*Data records*:
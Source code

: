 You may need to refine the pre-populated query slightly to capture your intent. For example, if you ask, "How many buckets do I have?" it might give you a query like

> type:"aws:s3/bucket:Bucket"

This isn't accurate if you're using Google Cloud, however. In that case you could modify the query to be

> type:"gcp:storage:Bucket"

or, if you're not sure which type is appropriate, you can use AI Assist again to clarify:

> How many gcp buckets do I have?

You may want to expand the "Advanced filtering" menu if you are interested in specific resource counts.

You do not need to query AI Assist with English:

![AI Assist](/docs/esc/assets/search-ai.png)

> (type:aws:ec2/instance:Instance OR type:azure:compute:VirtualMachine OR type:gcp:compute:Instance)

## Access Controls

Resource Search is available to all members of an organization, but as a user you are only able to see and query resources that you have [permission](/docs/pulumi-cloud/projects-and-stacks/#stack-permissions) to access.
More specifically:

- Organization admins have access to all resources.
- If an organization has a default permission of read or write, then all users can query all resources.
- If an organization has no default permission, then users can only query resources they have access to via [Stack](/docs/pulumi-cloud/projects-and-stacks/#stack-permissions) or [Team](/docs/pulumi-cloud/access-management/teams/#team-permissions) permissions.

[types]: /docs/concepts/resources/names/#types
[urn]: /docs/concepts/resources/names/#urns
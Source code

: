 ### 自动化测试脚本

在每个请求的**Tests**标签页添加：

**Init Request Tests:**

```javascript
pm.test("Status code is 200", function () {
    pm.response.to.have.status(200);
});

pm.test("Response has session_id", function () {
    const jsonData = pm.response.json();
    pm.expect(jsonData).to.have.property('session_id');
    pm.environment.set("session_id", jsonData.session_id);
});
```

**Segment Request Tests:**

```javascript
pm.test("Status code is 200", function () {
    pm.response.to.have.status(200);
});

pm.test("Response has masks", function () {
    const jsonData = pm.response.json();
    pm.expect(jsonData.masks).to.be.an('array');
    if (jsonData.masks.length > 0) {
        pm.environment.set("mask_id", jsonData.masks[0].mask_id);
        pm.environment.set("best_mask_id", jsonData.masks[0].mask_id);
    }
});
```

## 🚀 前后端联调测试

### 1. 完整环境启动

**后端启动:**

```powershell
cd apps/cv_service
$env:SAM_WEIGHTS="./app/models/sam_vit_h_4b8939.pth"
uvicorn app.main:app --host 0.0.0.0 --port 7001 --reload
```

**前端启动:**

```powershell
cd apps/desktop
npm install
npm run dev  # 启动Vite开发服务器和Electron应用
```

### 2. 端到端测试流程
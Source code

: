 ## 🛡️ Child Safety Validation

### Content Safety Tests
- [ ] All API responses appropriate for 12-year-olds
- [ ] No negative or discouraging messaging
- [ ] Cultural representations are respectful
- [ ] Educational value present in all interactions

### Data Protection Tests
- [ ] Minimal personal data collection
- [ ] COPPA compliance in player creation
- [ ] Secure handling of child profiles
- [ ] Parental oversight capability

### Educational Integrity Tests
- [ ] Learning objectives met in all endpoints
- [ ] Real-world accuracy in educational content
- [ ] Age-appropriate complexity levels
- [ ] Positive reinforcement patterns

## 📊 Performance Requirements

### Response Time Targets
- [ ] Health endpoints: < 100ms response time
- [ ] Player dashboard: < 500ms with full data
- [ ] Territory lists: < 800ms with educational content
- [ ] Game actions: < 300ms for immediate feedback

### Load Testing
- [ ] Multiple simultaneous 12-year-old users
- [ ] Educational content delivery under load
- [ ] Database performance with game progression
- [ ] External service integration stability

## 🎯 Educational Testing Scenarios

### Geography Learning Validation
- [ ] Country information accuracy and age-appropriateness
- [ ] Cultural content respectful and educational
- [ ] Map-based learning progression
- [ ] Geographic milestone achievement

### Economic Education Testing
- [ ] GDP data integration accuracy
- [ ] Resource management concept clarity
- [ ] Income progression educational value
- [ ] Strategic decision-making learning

*Task brief*:
In the listing above, find the line with "- [ ] Age-appropriate complexity levels" and the line with "- [ ] Country"; output exactly those lines and all lines between them.

*Task response*:
- [ ] Age-appropriate complexity levels
- [ ] Positive reinforcement patterns

## 📊 Performance Requirements

### Response Time Targets
- [ ] Health endpoints: < 100ms response time
- [ ] Player dashboard: < 500ms with full data
- [ ] Territory lists: < 800ms with educational content
- [ ] Game actions: < 300ms for immediate feedback

### Load Testing
- [ ] Multiple simultaneous 12-year-old users
- [ ] Educational content delivery under load
- [ ] Database performance with game progression
- [ ] External service integration stability

## 🎯 Educational Testing Scenarios

### Geography Learning Validation
- [ ] Country information accuracy and age-appropriateness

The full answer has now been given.